:: TASK ITEM ::
The lines from the one holding "其实黄粱派当代掌门高枕，与陈" to the end of the records below, exactly as written, are the only thing to return.

(Saved data entries)
=-=-=
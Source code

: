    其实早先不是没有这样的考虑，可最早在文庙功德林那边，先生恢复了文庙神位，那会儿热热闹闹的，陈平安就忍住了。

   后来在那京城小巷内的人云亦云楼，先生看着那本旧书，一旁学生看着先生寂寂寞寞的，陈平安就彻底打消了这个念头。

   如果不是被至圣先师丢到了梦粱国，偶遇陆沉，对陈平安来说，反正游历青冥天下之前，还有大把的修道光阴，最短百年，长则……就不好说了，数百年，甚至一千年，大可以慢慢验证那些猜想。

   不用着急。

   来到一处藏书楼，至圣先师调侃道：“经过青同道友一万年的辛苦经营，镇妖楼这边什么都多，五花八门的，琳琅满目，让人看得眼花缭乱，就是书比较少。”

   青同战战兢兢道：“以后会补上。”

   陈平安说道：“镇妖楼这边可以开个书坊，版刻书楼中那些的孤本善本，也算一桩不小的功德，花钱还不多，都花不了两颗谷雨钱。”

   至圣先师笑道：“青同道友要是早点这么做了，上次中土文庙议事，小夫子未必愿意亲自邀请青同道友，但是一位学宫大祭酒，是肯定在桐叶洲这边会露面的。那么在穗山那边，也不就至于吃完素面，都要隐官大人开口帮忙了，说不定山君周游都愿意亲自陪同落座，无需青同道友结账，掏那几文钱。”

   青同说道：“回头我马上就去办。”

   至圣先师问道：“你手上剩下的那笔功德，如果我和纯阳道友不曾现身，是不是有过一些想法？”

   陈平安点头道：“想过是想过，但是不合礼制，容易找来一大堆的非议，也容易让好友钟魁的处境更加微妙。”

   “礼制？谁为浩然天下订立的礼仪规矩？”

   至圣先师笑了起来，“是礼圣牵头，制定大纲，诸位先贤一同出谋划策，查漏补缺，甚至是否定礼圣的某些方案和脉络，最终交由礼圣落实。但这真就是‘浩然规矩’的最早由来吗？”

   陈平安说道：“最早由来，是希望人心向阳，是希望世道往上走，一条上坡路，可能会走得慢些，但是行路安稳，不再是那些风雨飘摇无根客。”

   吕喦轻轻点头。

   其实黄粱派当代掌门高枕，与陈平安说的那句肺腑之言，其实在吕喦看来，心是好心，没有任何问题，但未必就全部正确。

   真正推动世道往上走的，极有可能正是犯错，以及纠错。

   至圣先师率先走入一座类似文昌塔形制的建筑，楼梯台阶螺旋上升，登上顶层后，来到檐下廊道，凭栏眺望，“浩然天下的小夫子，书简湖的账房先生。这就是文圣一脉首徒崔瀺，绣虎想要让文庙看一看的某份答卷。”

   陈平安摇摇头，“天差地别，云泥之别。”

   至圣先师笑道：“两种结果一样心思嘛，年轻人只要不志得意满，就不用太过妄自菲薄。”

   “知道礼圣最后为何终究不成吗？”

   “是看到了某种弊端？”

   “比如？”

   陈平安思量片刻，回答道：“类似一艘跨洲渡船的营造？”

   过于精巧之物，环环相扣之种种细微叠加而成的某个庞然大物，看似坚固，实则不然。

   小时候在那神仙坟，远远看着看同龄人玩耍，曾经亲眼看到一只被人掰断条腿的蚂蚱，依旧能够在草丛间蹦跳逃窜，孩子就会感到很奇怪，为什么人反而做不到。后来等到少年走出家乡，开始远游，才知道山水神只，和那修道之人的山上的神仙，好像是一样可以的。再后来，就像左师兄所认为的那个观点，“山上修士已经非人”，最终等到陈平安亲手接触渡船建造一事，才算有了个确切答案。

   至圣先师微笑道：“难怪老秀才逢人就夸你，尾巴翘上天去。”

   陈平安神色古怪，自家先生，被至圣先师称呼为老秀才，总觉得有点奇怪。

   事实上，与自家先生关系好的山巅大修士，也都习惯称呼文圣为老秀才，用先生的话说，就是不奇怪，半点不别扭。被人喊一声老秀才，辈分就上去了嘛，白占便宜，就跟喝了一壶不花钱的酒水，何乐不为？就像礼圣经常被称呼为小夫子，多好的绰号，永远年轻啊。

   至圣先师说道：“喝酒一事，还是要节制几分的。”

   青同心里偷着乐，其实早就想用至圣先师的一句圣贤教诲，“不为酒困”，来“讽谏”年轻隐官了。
=-=-=
:: WRITTEN ANSWER ::
   其实黄粱派当代掌门高枕，与陈平安说的那句肺腑之言，其实在吕喦看来，心是好心，没有任何问题，但未必就全部正确。

   真正推动世道往上走的，极有可能正是犯错，以及纠错。

   至圣先师率先走入一座类似文昌塔形制的建筑，楼梯台阶螺旋上升，登上顶层后，来到檐下廊道，凭栏眺望，“浩然天下的小夫子，书简湖的账房先生。这就是文圣一脉首徒崔瀺，绣虎想要让文庙看一看的某份答卷。”

   陈平安摇摇头，“天差地别，云泥之别。”

   至圣先师笑道：“两种结果一样心思嘛，年轻人只要不志得意满，就不用太过妄自菲薄。”

   “知道礼圣最后为何终究不成吗？”

   “是看到了某种弊端？”

   “比如？”

   陈平安思量片刻，回答道：“类似一艘跨洲渡船的营造？”

   过于精巧之物，环环相扣之种种细微叠加而成的某个庞然大物，看似坚固，实则不然。

   小时候在那神仙坟，远远看着看同龄人玩耍，曾经亲眼看到一只被人掰断条腿的蚂蚱，依旧能够在草丛间蹦跳逃窜，孩子就会感到很奇怪，为什么人反而做不到。后来等到少年走出家乡，开始远游，才知道山水神只，和那修道之人的山上的神仙，好像是一样可以的。再后来，就像左师兄所认为的那个观点，“山上修士已经非人”，最终等到陈平安亲手接触渡船建造一事，才算有了个确切答案。

   至圣先师微笑道：“难怪老秀才逢人就夸你，尾巴翘上天去。”

   陈平安神色古怪，自家先生，被至圣先师称呼为老秀才，总觉得有点奇怪。

   事实上，与自家先生关系好的山巅大修士，也都习惯称呼文圣为老秀才，用先生的话说，就是不奇怪，半点不别扭。被人喊一声老秀才，辈分就上去了嘛，白占便宜，就跟喝了一壶不花钱的酒水，何乐不为？就像礼圣经常被称呼为小夫子，多好的绰号，永远年轻啊。

   至圣先师说道：“喝酒一事，还是要节制几分的。”

   青同心里偷着乐，其实早就想用至圣先师的一句圣贤教诲，“不为酒困”，来“讽谏”年轻隐官了。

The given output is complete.